Task goal: In the copy, include no pictures. Reproduce the rest of the entries exactly.

⁂

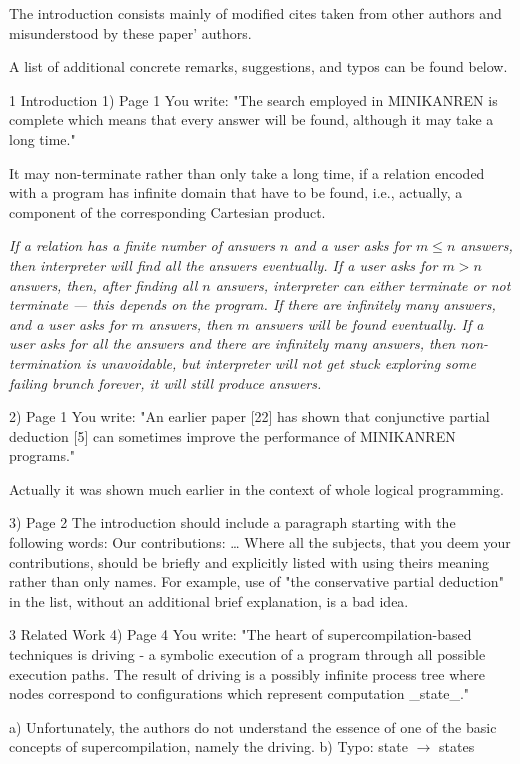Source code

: The introduction consists mainly of modified cites taken from other authors and misunderstood by these paper' authors.

A list of additional concrete remarks, suggestions, and typos can be found below.


1 Introduction
1) Page 1
You write: "The search employed in MINIKANREN is complete which means that every answer will be found, although it may take a long time."

It may non-terminate rather than only take a long time, if a relation encoded with a program has infinite domain that have to be found, i.e., actually, a component of the corresponding Cartesian product.

\emph{If a \mk relation has a finite number of answers $n$ and a user asks for $m \leq n$ answers, then \mk interpreter will find all the answers eventually. If a user asks for $m > n$ answers, then, after finding all $n$ answers, \mk interpreter can either terminate or not terminate --- this depends on the \mk program. If there are infinitely many answers, and a user asks for $m$ answers, then $m$ answers will be found eventually. If a user asks for all the answers and there are infinitely many answers, then non-termination is unavoidable, but \mk interpreter will not get stuck exploring some failing brunch forever, it will still produce answers.}

2) Page 1
You write: "An earlier paper [22] has shown that conjunctive partial deduction [5] can sometimes improve the performance of MINIKANREN programs."

Actually it was shown much earlier in the context of whole logical programming.

3) Page 2
The introduction should include a paragraph starting with the following words: Our contributions: …
Where all the subjects, that you deem your contributions, should be briefly and explicitly listed with using theirs meaning rather than only names.
For example, use of  "the conservative partial deduction" in the list, without an additional brief explanation, is a bad idea.


3 Related Work
4) Page 4
You write: "The heart of supercompilation-based techniques is driving - a symbolic execution of a program through all possible execution paths. The result of driving is a possibly infinite process tree where nodes correspond to configurations which represent computation _state_."

    a) Unfortunately, the authors do not understand the essence of one of the basic concepts of supercompilation, namely the driving.
    b) Typo:  state $\rightarrow$ states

⁂

Solution for this task:
Source code

: The introduction consists mainly of modified cites taken from other authors and misunderstood by these paper' authors.

A list of additional concrete remarks, suggestions, and typos can be found below.


1 Introduction
1) Page 1
You write: "The search employed in MINIKANREN is complete which means that every answer will be found, although it may take a long time."

It may non-terminate rather than only take a long time, if a relation encoded with a program has infinite domain that have to be found, i.e., actually, a component of the corresponding Cartesian product.

\emph{If a \mk relation has a finite number of answers $n$ and a user asks for $m \leq n$ answers, then \mk interpreter will find all the answers eventually. If a user asks for $m > n$ answers, then, after finding all $n$ answers, \mk interpreter can either terminate or not terminate --- this depends on the \mk program. If there are infinitely many answers, and a user asks for $m$ answers, then $m$ answers will be found eventually. If a user asks for all the answers and there are infinitely many answers, then non-termination is unavoidable, but \mk interpreter will not get stuck exploring some failing brunch forever, it will still produce answers.}

2) Page 1
You write: "An earlier paper [22] has shown that conjunctive partial deduction [5] can sometimes improve the performance of MINIKANREN programs."

Actually it was shown much earlier in the context of whole logical programming.

3) Page 2
The introduction should include a paragraph starting with the following words: Our contributions: …
Where all the subjects, that you deem your contributions, should be briefly and explicitly listed with using theirs meaning rather than only names.
For example, use of  "the conservative partial deduction" in the list, without an additional brief explanation, is a bad idea.


3 Related Work
4) Page 4
You write: "The heart of supercompilation-based techniques is driving - a symbolic execution of a program through all possible execution paths. The result of driving is a possibly infinite process tree where nodes correspond to configurations which represent computation _state_."

    a) Unfortunately, the authors do not understand the essence of one of the basic concepts of supercompilation, namely the driving.
    b) Typo:  state $\rightarrow$ states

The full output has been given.